The task —
Show every line below where "will" appears.

Material provided —
● ● ● ●

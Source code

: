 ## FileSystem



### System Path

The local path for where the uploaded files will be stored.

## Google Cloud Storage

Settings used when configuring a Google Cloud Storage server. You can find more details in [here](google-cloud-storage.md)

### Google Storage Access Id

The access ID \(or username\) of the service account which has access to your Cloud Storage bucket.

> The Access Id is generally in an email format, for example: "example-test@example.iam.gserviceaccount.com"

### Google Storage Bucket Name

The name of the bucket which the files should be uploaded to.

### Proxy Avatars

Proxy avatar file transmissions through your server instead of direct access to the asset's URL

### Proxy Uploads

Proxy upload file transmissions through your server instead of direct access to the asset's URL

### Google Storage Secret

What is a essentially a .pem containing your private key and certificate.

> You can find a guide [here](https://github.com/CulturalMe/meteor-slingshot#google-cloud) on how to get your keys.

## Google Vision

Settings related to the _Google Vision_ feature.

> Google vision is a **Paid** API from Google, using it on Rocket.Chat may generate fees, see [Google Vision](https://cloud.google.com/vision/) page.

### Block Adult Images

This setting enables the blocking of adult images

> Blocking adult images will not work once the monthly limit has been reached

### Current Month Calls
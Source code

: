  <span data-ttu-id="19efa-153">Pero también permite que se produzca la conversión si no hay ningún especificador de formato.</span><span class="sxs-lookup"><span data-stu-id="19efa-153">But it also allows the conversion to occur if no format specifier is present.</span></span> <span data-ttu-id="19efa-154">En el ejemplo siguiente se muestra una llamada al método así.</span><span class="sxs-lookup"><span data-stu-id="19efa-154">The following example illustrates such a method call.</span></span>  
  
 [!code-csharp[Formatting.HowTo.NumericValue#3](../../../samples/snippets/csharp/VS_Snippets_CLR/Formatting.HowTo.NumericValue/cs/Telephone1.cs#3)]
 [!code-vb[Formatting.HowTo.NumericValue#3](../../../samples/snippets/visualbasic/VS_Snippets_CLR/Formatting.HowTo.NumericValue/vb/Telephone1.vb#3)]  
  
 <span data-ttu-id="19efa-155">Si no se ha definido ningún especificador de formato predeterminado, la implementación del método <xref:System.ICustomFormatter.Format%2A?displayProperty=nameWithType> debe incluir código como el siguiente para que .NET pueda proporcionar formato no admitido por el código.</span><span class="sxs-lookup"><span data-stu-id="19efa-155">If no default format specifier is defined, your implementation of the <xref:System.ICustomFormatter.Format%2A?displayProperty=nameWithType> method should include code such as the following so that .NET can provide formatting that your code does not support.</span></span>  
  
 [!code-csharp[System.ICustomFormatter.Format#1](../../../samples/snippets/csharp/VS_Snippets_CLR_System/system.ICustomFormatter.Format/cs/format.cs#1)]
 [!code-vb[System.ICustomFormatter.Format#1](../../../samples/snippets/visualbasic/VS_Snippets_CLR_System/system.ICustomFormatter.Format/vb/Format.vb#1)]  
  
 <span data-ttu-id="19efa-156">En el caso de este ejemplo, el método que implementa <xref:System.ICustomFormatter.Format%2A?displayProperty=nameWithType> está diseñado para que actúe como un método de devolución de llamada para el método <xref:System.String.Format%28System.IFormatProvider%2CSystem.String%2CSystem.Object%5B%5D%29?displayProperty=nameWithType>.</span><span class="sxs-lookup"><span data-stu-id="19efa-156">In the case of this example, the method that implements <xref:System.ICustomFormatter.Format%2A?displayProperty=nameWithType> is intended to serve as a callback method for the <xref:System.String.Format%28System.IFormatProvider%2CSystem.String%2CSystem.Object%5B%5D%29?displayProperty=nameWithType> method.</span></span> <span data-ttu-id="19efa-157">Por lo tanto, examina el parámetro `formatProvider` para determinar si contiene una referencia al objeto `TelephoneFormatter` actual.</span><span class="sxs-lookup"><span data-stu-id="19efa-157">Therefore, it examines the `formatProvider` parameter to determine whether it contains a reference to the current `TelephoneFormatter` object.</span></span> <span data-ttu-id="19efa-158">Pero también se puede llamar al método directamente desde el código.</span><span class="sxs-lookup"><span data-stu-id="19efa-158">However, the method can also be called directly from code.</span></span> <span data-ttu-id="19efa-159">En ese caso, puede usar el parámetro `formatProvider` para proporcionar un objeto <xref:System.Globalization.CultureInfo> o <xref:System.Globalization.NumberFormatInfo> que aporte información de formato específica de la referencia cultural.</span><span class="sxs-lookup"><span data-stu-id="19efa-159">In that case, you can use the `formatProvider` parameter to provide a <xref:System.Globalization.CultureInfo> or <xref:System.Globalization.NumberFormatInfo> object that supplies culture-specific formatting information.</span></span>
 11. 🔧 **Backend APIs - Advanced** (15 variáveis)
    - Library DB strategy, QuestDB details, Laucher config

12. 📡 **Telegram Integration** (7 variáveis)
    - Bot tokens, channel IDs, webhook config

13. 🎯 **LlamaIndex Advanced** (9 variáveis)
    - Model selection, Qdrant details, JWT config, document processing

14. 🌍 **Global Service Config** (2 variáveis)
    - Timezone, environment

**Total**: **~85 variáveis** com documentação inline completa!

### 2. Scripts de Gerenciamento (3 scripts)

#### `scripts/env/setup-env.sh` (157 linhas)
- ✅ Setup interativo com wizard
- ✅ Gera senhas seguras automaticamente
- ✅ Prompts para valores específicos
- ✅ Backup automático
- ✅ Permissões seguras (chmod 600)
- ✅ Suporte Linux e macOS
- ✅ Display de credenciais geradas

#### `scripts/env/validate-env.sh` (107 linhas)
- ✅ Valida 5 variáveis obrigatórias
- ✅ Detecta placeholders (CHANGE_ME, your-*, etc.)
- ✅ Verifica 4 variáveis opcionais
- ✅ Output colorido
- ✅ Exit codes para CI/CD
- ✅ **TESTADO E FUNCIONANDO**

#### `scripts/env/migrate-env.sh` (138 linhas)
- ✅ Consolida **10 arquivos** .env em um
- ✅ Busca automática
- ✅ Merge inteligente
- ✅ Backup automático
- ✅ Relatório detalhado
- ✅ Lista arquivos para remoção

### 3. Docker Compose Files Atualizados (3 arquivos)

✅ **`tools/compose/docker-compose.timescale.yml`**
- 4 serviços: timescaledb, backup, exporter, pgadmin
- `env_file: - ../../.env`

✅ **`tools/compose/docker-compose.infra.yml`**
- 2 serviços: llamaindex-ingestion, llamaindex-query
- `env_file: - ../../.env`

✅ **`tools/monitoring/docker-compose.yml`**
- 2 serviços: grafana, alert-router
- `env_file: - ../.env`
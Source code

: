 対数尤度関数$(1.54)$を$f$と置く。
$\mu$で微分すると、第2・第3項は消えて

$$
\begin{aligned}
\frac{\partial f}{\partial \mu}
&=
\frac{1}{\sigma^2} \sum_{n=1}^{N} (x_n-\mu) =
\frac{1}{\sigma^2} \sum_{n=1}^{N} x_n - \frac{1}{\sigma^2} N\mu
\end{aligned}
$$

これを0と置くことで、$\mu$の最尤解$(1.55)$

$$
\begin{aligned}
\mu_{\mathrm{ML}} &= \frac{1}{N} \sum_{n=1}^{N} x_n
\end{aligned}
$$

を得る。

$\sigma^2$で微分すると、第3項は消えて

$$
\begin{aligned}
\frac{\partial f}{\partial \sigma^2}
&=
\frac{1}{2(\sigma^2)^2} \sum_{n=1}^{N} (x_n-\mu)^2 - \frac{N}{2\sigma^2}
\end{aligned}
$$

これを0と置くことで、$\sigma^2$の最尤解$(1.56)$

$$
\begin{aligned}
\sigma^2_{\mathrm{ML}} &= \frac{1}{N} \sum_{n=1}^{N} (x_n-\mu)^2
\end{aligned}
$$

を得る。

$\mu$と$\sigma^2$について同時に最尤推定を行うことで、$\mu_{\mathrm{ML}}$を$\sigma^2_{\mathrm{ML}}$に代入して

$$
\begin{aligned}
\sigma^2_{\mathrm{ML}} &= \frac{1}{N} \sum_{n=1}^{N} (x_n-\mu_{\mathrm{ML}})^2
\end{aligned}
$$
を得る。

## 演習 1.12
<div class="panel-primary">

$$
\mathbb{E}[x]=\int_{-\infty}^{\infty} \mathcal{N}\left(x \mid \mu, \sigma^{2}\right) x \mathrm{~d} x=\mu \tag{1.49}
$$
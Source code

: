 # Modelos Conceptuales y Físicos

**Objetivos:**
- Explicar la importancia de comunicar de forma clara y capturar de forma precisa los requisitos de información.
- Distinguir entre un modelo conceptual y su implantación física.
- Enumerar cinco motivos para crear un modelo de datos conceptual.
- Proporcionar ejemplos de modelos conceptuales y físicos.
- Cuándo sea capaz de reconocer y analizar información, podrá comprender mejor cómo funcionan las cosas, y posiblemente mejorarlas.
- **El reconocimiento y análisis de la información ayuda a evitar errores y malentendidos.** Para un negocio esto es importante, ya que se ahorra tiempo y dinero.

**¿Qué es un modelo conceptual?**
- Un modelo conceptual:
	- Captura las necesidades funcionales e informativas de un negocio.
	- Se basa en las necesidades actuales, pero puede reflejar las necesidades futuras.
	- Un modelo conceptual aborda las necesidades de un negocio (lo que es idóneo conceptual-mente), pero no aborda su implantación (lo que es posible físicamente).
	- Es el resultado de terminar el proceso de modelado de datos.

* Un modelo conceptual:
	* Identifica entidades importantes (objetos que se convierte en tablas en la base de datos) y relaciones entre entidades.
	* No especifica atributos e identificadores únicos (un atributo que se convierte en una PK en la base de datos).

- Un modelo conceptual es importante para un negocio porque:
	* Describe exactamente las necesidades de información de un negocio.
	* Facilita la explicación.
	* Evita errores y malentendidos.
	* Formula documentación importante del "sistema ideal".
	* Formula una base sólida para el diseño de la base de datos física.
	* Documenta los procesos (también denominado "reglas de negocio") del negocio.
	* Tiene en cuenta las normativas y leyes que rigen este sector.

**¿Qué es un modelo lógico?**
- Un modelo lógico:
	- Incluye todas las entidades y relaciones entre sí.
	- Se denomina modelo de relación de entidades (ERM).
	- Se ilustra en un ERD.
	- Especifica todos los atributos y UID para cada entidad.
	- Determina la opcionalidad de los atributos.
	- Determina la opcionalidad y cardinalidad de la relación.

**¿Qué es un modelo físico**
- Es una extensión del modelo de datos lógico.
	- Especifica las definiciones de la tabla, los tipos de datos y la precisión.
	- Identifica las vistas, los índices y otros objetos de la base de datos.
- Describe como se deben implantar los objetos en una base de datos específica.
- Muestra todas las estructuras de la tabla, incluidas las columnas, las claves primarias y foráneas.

● ● ● ●

Written answer —
The local path for where the uploaded files will be stored.
> Blocking adult images will not work once the monthly limit has been reached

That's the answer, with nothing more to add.